Five months after Houston police announced 10 arrests in connection with robberies committed in the Galleria and other affluent areas of the city, the department said they have now identified a total of 24 people as part of the organized ring that targeted high-end property and firearms, and, in some cases, left innocent people dead.

HPD recently laid out the details of a crime group it said was responsible for a multitude of crimes during this year, including the murders of an off-duty New Orleans detective and his friend at Grotto restaurant back in August. Three men have been arrested in this case that investigators believe was part of a robbery attempt.

In a breakdown of the people they identified, police said 24 people were among two interdependent crews that worked day and night shifts.

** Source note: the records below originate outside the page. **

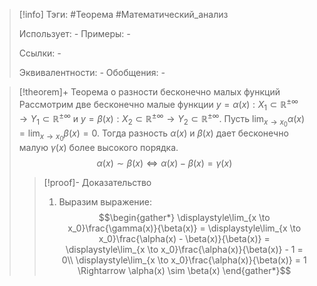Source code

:> [!info]
> Тэги: #Теорема #Математический_анализ   
> 
> Использует: *-*
> Примеры: *-*
> 
> Ссылки: *-*
> 
> Эквивалентности: *-*
> Обобщения: *-*

> [!theorem]+ Теорема о разности бесконечно малых функций
> Рассмотрим две бесконечно малые функции $y = \alpha(x):X_1 \subset \mathbb{R^{\pm\infty}}\rightarrow Y_1 \subset \mathbb{R^{\pm\infty}}$ и $y = \beta(x):X_2 \subset \mathbb{R^{\pm\infty}}\rightarrow Y_2 \subset \mathbb{R^{\pm\infty}}$. Пусть $\displaystyle\lim_{x \to x_0}\alpha(x) = \lim_{x \to x_0}\beta(x) = 0$. Тогда разность $\alpha(x)$ и $\beta(x)$ дает бесконечно малую $\gamma(x)$ более высокого порядка. $$\alpha(x) \sim \beta(x) \Leftrightarrow \alpha(x) - \beta(x) = \gamma(x)$$
> > [!proof]- Доказательство
> > 1. Выразим выражение: $$\begin{gather*} \displaystyle\lim_{x \to x_0}\frac{\gamma(x)}{\beta(x)} = \displaystyle\lim_{x \to x_0}\frac{\alpha(x) - \beta(x)}{\beta(x)}  = \displaystyle\lim_{x \to x_0}\frac{\alpha(x)}{\beta(x)} - 1 = 0\\ \displaystyle\lim_{x \to x_0}\frac{\alpha(x)}{\beta(x)} = 1 \Rightarrow \alpha(x) \sim \beta(x) \end{gather*}$$
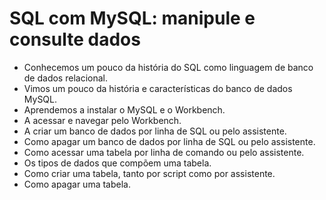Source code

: # SQL com MySQL: manipule e consulte dados

- Conhecemos um pouco da história do SQL como linguagem de banco de dados relacional.
- Vimos um pouco da história e características do banco de dados MySQL.
- Aprendemos a instalar o MySQL e o Workbench.
- A acessar e navegar pelo Workbench.
- A criar um banco de dados por linha de SQL ou pelo assistente.
- Como apagar um banco de dados por linha de SQL ou pelo assistente.
- Como acessar uma tabela por linha de comando ou pelo assistente.
- Os tipos de dados que compõem uma tabela.
- Como criar uma tabela, tanto por script como por assistente.
- Como apagar uma tabela.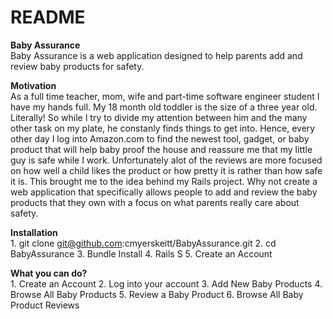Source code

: # README
<strong> Baby Assurance </strong>
 <br>
Baby Assurance is a web application designed to help parents add and review baby products for safety.

<strong> Motivation </strong>
 <br>
As a full time teacher, mom, wife and part-time software engineer student I have my hands full. My 18 month old toddler is the size of a three year old. Literally! So while I try to divide my attention between him and the many other task on my plate, he constanly finds things to get into. Hence, every other day I log into Amazon.com to find the newest tool, gadget, or baby product that will help baby proof the house and reassure me that my little guy is safe while I work. Unfortunately alot of the reviews are more focused on how well a child likes the product or how pretty it is rather than how safe it is. This brought me to the idea behind my Rails project. Why not create a web application that specifically allows people to add and review the baby products that they own with a focus on what parents really care about safety.


<strong> Installation </strong>
    <br>
    1. git clone git@github.com:cmyerskeitt/BabyAssurance.git
    2. cd BabyAssurance
    3. Bundle Install
    4. Rails S 
    5. Create an Account


<strong> What you can do? </strong>
     <br>
    1. Create an Account
    2. Log into your account
    3. Add New Baby Products
    4. Browse All Baby Products 
    5. Review a Baby Product 
    6. Browse All Baby Product Reviews 

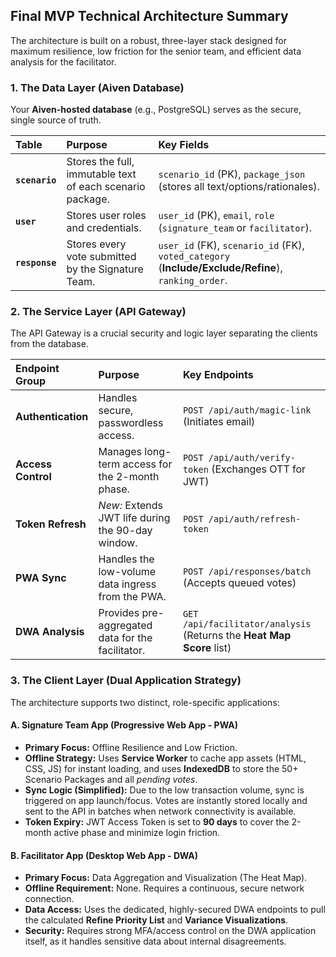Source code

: 
## Final MVP Technical Architecture Summary

The architecture is built on a robust, three-layer stack designed for maximum resilience, low friction for the senior team, and efficient data analysis for the facilitator.

### 1. The Data Layer (Aiven Database)

Your **Aiven-hosted database** (e.g., PostgreSQL) serves as the secure, single source of truth.

| Table | Purpose | Key Fields |
| :--- | :--- | :--- |
| **`scenario`** | Stores the full, immutable text of each scenario package. | `scenario_id` (PK), `package_json` (stores all text/options/rationales). |
| **`user`** | Stores user roles and credentials. | `user_id` (PK), `email`, `role` (`signature_team` or `facilitator`). |
| **`response`** | Stores every vote submitted by the Signature Team. | `user_id` (FK), `scenario_id` (FK), `voted_category` (**Include/Exclude/Refine**), `ranking_order`. |

### 2. The Service Layer (API Gateway)

The API Gateway is a crucial security and logic layer separating the clients from the database.

| Endpoint Group | Purpose | Key Endpoints |
| :--- | :--- | :--- |
| **Authentication** | Handles secure, passwordless access. | `POST /api/auth/magic-link` (Initiates email) |
| **Access Control** | Manages long-term access for the 2-month phase. | `POST /api/auth/verify-token` (Exchanges OTT for JWT) |
| **Token Refresh** | *New:* Extends JWT life during the 90-day window. | `POST /api/auth/refresh-token` |
| **PWA Sync** | Handles the low-volume data ingress from the PWA. | `POST /api/responses/batch` (Accepts queued votes) |
| **DWA Analysis** | Provides pre-aggregated data for the facilitator. | `GET /api/facilitator/analysis` (Returns the **Heat Map Score** list) |

### 3. The Client Layer (Dual Application Strategy)

The architecture supports two distinct, role-specific applications:

#### A. Signature Team App (Progressive Web App - PWA)

* **Primary Focus:** Offline Resilience and Low Friction.
* **Offline Strategy:** Uses **Service Worker** to cache app assets (HTML, CSS, JS) for instant loading, and uses **IndexedDB** to store the 50+ Scenario Packages and all *pending votes*.
* **Sync Logic (Simplified):** Due to the low transaction volume, sync is triggered on app launch/focus. Votes are instantly stored locally and sent to the API in batches when network connectivity is available.
* **Token Expiry:** JWT Access Token is set to **90 days** to cover the 2-month active phase and minimize login friction.

#### B. Facilitator App (Desktop Web App - DWA)

* **Primary Focus:** Data Aggregation and Visualization (The Heat Map).
* **Offline Requirement:** None. Requires a continuous, secure network connection.
* **Data Access:** Uses the dedicated, highly-secured DWA endpoints to pull the calculated **Refine Priority List** and **Variance Visualizations**.
* **Security:** Requires strong MFA/access control on the DWA application itself, as it handles sensitive data about internal disagreements.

Among the 24, 14 of them are in jail for state charges; four are behind bars on federal charges; and two have been charged but are still on the run.

The two wanted men were identified as Jeremi Haynes, who is charged with capital murder, and Jontrail Myles, who is charged with conspiracy to commit aggravated robbery.

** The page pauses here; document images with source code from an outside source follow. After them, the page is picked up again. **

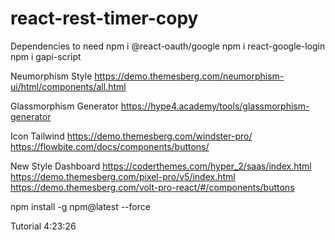 # react-rest-timer-copy
Dependencies to need
npm i @react-oauth/google
npm i react-google-login
npm i gapi-script

Neumorphism Style
https://demo.themesberg.com/neumorphism-ui/html/components/all.html

Glassmorphism Generator
https://hype4.academy/tools/glassmorphism-generator

Icon Tailwind
https://demo.themesberg.com/windster-pro/
https://flowbite.com/docs/components/buttons/

New Style Dashboard
https://coderthemes.com/hyper_2/saas/index.html
https://demo.themesberg.com/pixel-pro/v5/index.html
https://demo.themesberg.com/volt-pro-react/#/components/buttons

npm install -g npm@latest --force


Tutorial 4:23:26


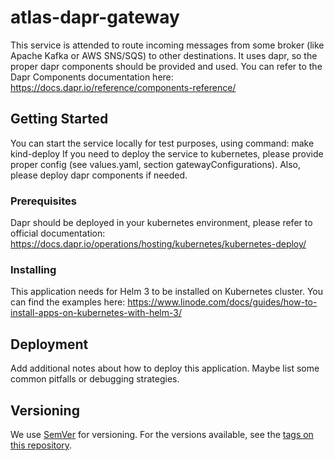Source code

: # atlas-dapr-gateway

This service is attended to route incoming messages from some broker (like Apache Kafka or AWS SNS/SQS) to other destinations. It uses dapr, so the proper dapr components should be provided and used.
You can refer to the Dapr Components documentation here:
https://docs.dapr.io/reference/components-reference/

## Getting Started

You can start the service locally for test purposes, using command:
make kind-deploy
If you need to deploy the service to kubernetes, please provide proper config (see values.yaml, section gatewayConfigurations). Also, please deploy dapr components if needed.

### Prerequisites

Dapr should be deployed in your kubernetes environment, please refer to official documentation:
https://docs.dapr.io/operations/hosting/kubernetes/kubernetes-deploy/

### Installing

This application needs for Helm 3 to be installed on Kubernetes cluster. You can find the examples here: https://www.linode.com/docs/guides/how-to-install-apps-on-kubernetes-with-helm-3/ 

## Deployment

Add additional notes about how to deploy this application. Maybe list some common pitfalls or debugging strategies.

## Versioning

We use [SemVer](http://semver.org/) for versioning. For the versions available, see the [tags on this repository](https://github.com/infobloxopen/atlas-dapr-gateway/tags).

Police noted that seven of the people accused of crimes as part of the group were out on bond when the crimes took place.

Even still, HPD said the investigation is far from over and more people could be arrested for incidents dating all the way back to early 2020.

The HPD event involved Mayor Sylvester Turner, Chief Troy Finner and ATF Houston, which explained that a significant part of the investigation fell under the joint Houston Crime Gun Strike Force.

According to police, the group is tied to a robbery at CashAmerica pawn shop that led to 24 firearms being stolen.

In all, authorities say the group is responsible for taking hundreds of thousands of dollars in property, including at least one $100,000 watch, as well as the deaths of multiple victims.

Chief Troy Finner gave assurances that the gradual release of information in these crimes was to ensure the integrity of the investigation.

“Sometimes, we have to withhold information when you have investigations going on,” Finner explained. “I’ll never stand before you and say, ‘(I’ll) withhold information for no reason at all.’ I do not want to jeopardize a case, especially with some very dangerous individuals.”